Spreche nur gut über dich!

Bruce Lee hatte recht:

„Don’t speak negatively about yourself, even as a joke.“
Viele verstehen diesen Satz oberflächlich – als Tipp für positives Denken. Doch das ist zu kurz gegriffen. Bruce Lee sprach nie von Wohlfühlmotivation, sondern von Bewusstsein. Es geht nicht darum, sich einzureden, man sei stark, sondern darum, sich nicht selbst zu sabotieren.
Sprache ist Handlung. Jeder Satz ist wie ein Schlag. Du kannst ihn gezielt setzen, du kannst ihn aber auch unkontrolliert rausfeuern – und dich dabei selbst treffen. Wer sich klein redet, trainiert genau das: Klein sein. Das ist kein Zufall, sondern neurologisch messbar. Der Körper folgt dem, was du ihm vorgibst. Sagst du dir ständig, du seist schwach, dann reagiert dein Nervensystem genau so. Deine Haltung verändert sich, dein Atem flacht ab, dein Blick senkt sich.
In der Kampfkunst sieht man das sofort. Da gibt es Schüler, die technisch alles können – aber in dem Moment, in dem sie sagen „Ich kann das nicht“, verlieren sie ihre Struktur. Das ist keine Esoterik, das ist Biomechanik. Sprache beeinflusst Körperspannung, Körperspannung beeinflusst Präsenz. Wer sich sprachlich ständig duckt, steht auch im Leben selten aufrecht.
Kampfkunst ist in Wahrheit die Schulung, sich selbst nicht mehr im Weg zu stehen. Das beginnt nicht mit dem ersten Schlag, sondern mit dem ersten Wort. Jeder Satz, den du über dich sagst, ist ein Befehl an dein Nervensystem. Wenn du sagst „Ich bin nicht gut genug“, hört dein Körper auf dich. Wenn du sagst „Ich arbeite daran“, bleibt dein System offen.
Es geht nicht um positives Denken. Es geht um sprachliche Verantwortung.
Worte sind Energie, ja – aber nicht im spirituellen Sinn, sondern ganz real. Du spürst sie in deinem Körper. Du kannst dich mit ihnen aufrichten oder brechen.
Bruce Lee sagte einmal: „The consciousness of self is the greatest hindrance to the proper execution of all physical action.“
Das heißt übersetzt: In dem Moment, in dem du dich selbst zu sehr bewertest, hörst du auf, frei zu handeln.

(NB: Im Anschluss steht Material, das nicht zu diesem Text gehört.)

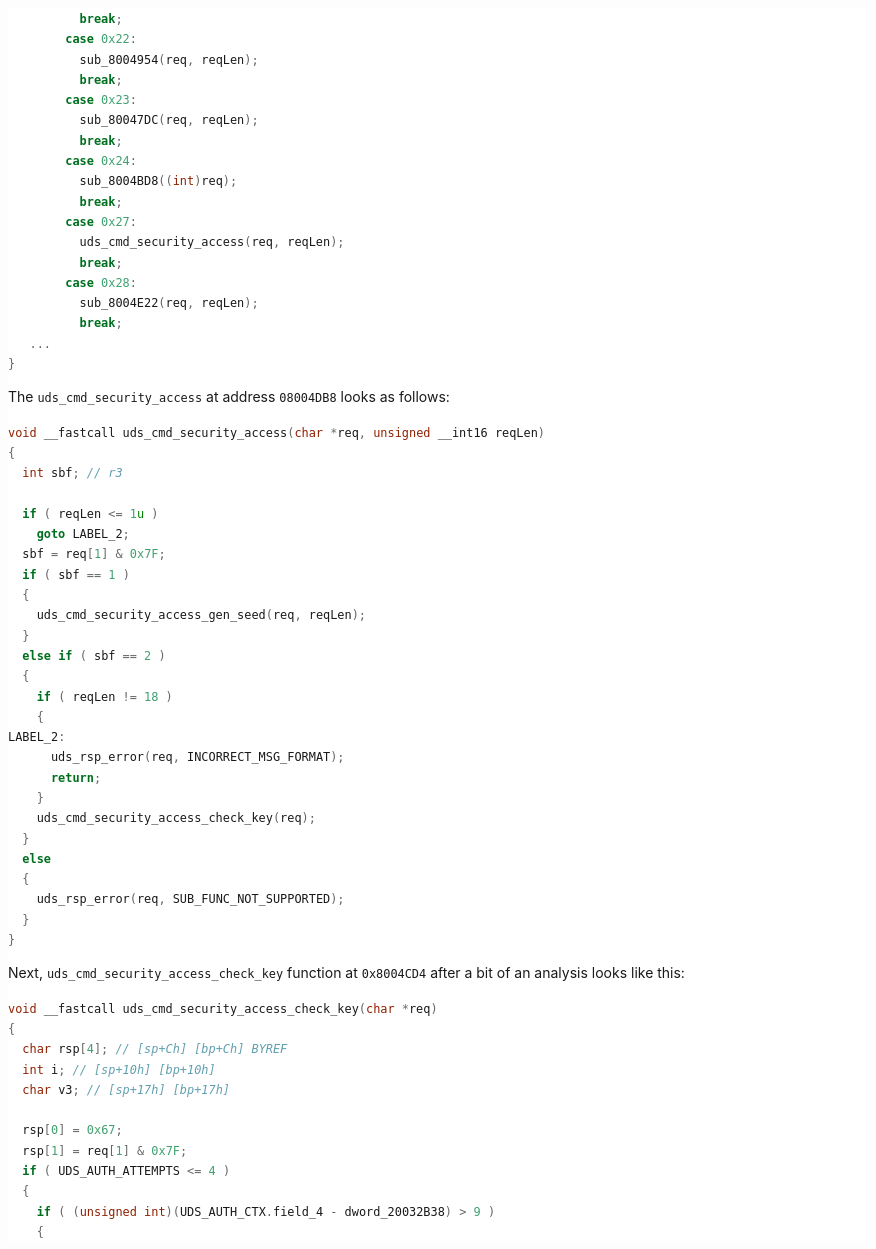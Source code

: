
 ```c
          break;
        case 0x22:
          sub_8004954(req, reqLen);
          break;
        case 0x23:
          sub_80047DC(req, reqLen);
          break;
        case 0x24:
          sub_8004BD8((int)req);
          break;
        case 0x27:
          uds_cmd_security_access(req, reqLen);
          break;
        case 0x28:
          sub_8004E22(req, reqLen);
          break;
   ...
}
```

The `uds_cmd_security_access` at address `08004DB8` looks as follows: 
```c
void __fastcall uds_cmd_security_access(char *req, unsigned __int16 reqLen)
{
  int sbf; // r3

  if ( reqLen <= 1u )
    goto LABEL_2;
  sbf = req[1] & 0x7F;
  if ( sbf == 1 )
  {
    uds_cmd_security_access_gen_seed(req, reqLen);
  }
  else if ( sbf == 2 )
  {
    if ( reqLen != 18 )
    {
LABEL_2:
      uds_rsp_error(req, INCORRECT_MSG_FORMAT);
      return;
    }
    uds_cmd_security_access_check_key(req);
  }
  else
  {
    uds_rsp_error(req, SUB_FUNC_NOT_SUPPORTED);
  }
}
```
Next, `uds_cmd_security_access_check_key` function at `0x8004CD4` after a bit of an analysis looks like this:
```c
void __fastcall uds_cmd_security_access_check_key(char *req)
{
  char rsp[4]; // [sp+Ch] [bp+Ch] BYREF
  int i; // [sp+10h] [bp+10h]
  char v3; // [sp+17h] [bp+17h]

  rsp[0] = 0x67;
  rsp[1] = req[1] & 0x7F;
  if ( UDS_AUTH_ATTEMPTS <= 4 )
  {
    if ( (unsigned int)(UDS_AUTH_CTX.field_4 - dword_20032B38) > 9 )
    {
```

Vielleicht wäre das heute eine gute Übung – nicht für das Training, sondern fürs Leben:
Sprich über dich so, wie du über jemanden sprechen würdest, den du respektierst.
Weil du sonst irgendwann anfängst, dich selbst zu behandeln wie jemanden, der keine Chance verdient.
Sprache ist keine Dekoration. Sie ist Haltung.
Und Haltung entscheidet, ob du fällst oder stehst.